En seguida venia otro indio con un enorme pito, que correspondía por su aspecto venerable con el tambor, y con el cual, de tiempo en tiempo lanzaba un sonido violento y en seguida, miraba en derredor con un aire de cómica satisfacción esperando el aplauso. Inmediatamente seguía un pequeño muchacho de diez años de edad con sombrero de tres picos, botas arriba de las rodillas, una espada desenvainada, y la máscara de un horrible africano. Dirigía a unos veinte o treinta individuos no sin razón llamados los diablos, todos ellos con máscaras, y con y fantástico vestido, algunos con pitos de caña y otros chocando palillos entre sí; y los principales actores eran dos, con sombreros europeos de anchas alas, batas de cuello alto, cinturas en el pecho, grandes botas y cada quién con una guitarra, danzando y bailando un fandango de vez en cuando.

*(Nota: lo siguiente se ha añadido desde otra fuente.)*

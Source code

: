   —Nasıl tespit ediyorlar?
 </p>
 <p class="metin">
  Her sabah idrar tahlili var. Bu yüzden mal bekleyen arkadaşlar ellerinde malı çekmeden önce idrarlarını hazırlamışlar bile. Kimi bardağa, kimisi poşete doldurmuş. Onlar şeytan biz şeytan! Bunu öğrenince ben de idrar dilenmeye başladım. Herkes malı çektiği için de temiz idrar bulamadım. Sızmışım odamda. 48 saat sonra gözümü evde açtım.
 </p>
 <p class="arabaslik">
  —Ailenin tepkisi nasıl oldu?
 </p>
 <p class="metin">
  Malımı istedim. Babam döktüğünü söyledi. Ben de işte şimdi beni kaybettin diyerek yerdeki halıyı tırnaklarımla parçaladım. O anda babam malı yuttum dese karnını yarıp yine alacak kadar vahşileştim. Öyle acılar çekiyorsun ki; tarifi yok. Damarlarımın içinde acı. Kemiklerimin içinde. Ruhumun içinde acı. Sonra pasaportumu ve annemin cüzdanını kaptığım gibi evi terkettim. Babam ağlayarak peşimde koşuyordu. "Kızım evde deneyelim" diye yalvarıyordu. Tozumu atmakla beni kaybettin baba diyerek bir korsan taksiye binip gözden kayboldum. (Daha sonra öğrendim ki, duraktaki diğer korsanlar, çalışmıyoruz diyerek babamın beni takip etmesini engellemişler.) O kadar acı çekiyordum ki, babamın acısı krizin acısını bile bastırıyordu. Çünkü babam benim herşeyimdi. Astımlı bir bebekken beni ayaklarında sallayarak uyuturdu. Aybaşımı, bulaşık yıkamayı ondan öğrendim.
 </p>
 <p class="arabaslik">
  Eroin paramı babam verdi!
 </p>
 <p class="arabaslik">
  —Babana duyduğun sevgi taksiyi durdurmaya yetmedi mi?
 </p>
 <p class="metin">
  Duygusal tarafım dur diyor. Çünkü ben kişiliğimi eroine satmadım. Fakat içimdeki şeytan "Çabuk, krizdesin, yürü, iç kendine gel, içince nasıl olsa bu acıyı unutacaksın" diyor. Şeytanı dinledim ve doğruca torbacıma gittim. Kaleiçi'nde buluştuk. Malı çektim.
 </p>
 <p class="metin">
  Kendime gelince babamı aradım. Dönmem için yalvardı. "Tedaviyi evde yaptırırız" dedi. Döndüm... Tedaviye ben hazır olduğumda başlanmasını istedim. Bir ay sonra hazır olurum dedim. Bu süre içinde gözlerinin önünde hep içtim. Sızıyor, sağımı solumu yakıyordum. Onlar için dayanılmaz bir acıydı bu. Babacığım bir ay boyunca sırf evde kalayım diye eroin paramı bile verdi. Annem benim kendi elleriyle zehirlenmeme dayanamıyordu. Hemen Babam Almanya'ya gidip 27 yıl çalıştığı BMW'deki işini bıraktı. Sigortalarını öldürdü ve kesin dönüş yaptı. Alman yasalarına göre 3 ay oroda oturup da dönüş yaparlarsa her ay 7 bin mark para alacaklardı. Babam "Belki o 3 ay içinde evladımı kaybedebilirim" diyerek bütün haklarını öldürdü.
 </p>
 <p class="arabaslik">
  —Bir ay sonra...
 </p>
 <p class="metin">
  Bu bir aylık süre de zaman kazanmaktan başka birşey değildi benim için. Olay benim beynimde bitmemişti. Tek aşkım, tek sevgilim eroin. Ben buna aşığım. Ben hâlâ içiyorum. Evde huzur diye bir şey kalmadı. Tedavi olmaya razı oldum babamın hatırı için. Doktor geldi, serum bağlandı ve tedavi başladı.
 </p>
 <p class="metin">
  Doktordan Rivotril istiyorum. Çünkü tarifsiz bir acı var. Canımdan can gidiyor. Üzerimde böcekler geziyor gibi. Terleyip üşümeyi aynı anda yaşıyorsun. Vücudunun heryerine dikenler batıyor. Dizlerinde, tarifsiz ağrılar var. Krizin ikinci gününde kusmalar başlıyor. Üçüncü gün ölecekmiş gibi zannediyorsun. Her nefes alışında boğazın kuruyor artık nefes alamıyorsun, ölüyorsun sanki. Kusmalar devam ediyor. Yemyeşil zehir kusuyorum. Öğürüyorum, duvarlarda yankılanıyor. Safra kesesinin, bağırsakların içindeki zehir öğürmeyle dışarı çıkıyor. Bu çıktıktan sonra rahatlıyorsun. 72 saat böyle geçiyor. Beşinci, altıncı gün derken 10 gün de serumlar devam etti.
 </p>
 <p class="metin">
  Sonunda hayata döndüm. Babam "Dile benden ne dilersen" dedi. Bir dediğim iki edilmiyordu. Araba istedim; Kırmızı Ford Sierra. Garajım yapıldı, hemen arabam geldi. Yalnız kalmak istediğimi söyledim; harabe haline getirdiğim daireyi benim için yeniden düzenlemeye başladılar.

En seguida venían cuatro hermosos muchachos, de seis a ocho años de edad, vestidos con túnicas blancas, panalettes y velos de gasa blanca, después cuatro sacerdotes jóvenes, llevando candeleros dorados con cirios encendidos; y a continuación, (…)la imagen de un ángel más grande que lo natural con las alas extendidas hechas de gasa, infladas en forma de nubes, y pretendiendo aparecer como flotando en el aire, pero trajeados más a la moda de este mundo, con la túnica algo corta, y las ataderas a las medias de listón rosada. Luego, conducida en hombros como la anterior, más grande que lo natural la imagen de Judith con la espada desnuda en una mano y en la otra la sangrienta cabeza de Holofernes.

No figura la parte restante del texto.